Document type: Thesis
Collection: Theses

Title Non-Euclidean transformations: multiplicity in a contemporary art jewellery practice
Author(s) Dilkes, H
Year 2016
Abstract Non-Euclidean transformations is a practice-based PhD research project that investigates multiplicity and unity within a series of artworks that explore the idea of a spatial temporal continuum. On the one hand I explore the capacity of Henri Bergson’s writings on multiplicity to articulate with my own geometrical exploration of body, object and space; and on the other I question, through iterative techniques of making, whether these deep conceptions of space and time can be embodied and better felt and understood through the work.

My research draws on and references the activities, ideas, and tools/technologies from my experience with metals, fusion, and colour transformation (improvisation and experimentation with the chemistry of metals), in art object, and jewellery.
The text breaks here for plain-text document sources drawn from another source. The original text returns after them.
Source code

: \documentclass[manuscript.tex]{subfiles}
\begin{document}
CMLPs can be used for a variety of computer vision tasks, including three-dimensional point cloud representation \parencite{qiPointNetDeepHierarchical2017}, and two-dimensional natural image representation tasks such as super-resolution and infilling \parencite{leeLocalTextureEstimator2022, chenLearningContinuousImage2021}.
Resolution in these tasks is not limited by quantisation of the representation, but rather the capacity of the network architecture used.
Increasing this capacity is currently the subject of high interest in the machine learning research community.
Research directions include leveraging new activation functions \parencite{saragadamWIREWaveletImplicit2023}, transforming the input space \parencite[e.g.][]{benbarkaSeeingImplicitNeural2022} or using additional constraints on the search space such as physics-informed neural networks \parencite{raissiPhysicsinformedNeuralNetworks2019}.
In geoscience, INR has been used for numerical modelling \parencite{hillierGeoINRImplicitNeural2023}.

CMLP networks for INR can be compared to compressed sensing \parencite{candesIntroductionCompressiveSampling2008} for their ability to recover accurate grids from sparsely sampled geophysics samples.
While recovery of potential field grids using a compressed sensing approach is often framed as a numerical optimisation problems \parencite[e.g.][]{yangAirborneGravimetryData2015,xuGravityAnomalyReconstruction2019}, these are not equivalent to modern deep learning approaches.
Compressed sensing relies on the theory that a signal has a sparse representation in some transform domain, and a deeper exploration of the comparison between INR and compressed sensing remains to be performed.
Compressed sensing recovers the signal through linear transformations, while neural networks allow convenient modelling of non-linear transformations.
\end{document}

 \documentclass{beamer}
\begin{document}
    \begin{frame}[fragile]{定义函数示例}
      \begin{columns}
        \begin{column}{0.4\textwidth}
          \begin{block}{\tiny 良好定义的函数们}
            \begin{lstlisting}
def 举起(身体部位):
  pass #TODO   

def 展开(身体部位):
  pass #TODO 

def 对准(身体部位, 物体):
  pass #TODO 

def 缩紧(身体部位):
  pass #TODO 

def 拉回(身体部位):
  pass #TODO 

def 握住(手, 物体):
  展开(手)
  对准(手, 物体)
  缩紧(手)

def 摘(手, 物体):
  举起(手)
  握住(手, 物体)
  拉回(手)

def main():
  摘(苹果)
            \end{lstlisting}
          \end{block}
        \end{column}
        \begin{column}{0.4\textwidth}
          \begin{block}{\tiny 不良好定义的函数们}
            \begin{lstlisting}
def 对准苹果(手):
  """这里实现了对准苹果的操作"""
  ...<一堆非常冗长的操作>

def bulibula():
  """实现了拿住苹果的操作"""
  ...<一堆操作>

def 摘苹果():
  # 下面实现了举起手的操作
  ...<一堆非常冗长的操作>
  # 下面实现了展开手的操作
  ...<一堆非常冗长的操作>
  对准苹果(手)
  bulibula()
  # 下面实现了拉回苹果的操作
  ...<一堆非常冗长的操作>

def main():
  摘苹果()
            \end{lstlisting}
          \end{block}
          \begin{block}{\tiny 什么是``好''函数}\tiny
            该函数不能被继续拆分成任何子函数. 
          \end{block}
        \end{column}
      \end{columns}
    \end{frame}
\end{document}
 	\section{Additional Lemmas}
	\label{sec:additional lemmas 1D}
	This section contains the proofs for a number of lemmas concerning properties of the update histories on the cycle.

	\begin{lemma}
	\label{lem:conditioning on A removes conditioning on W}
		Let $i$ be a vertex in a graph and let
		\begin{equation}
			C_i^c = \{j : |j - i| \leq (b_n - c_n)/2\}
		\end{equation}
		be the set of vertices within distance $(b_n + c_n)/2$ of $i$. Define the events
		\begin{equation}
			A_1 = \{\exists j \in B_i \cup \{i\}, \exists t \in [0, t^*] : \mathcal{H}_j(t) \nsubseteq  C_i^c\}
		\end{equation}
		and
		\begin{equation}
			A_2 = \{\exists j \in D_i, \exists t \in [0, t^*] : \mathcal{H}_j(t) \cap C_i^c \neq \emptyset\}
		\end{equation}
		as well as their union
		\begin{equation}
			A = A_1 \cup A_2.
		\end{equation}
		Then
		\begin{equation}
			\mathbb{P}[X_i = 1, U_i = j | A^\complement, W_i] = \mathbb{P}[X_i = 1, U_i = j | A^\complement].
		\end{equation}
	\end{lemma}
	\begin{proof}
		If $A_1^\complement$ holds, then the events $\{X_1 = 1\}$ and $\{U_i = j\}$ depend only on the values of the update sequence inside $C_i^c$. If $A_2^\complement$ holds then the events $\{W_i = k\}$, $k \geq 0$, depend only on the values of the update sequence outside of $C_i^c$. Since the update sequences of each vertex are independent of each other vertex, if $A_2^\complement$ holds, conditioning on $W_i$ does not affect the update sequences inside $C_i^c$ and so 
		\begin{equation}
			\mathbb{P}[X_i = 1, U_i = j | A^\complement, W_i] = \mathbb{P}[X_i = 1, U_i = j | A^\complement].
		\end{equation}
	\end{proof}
I utilised non-Euclidean geometry (specifically a theory of surfaces, about characteristics of objects in space that enable continuous transformation) to investigate the philosophy of multiplicity through the making of artworks ranging from small-scale object installations to larger composite object installations. Inspired by the intuitive of the geometer, I worked with the idea of immersing surfaces and forms from the non-Euclidean geometry of n-dimensions, within the 3 dimensional worlds of our senses, activity and experience.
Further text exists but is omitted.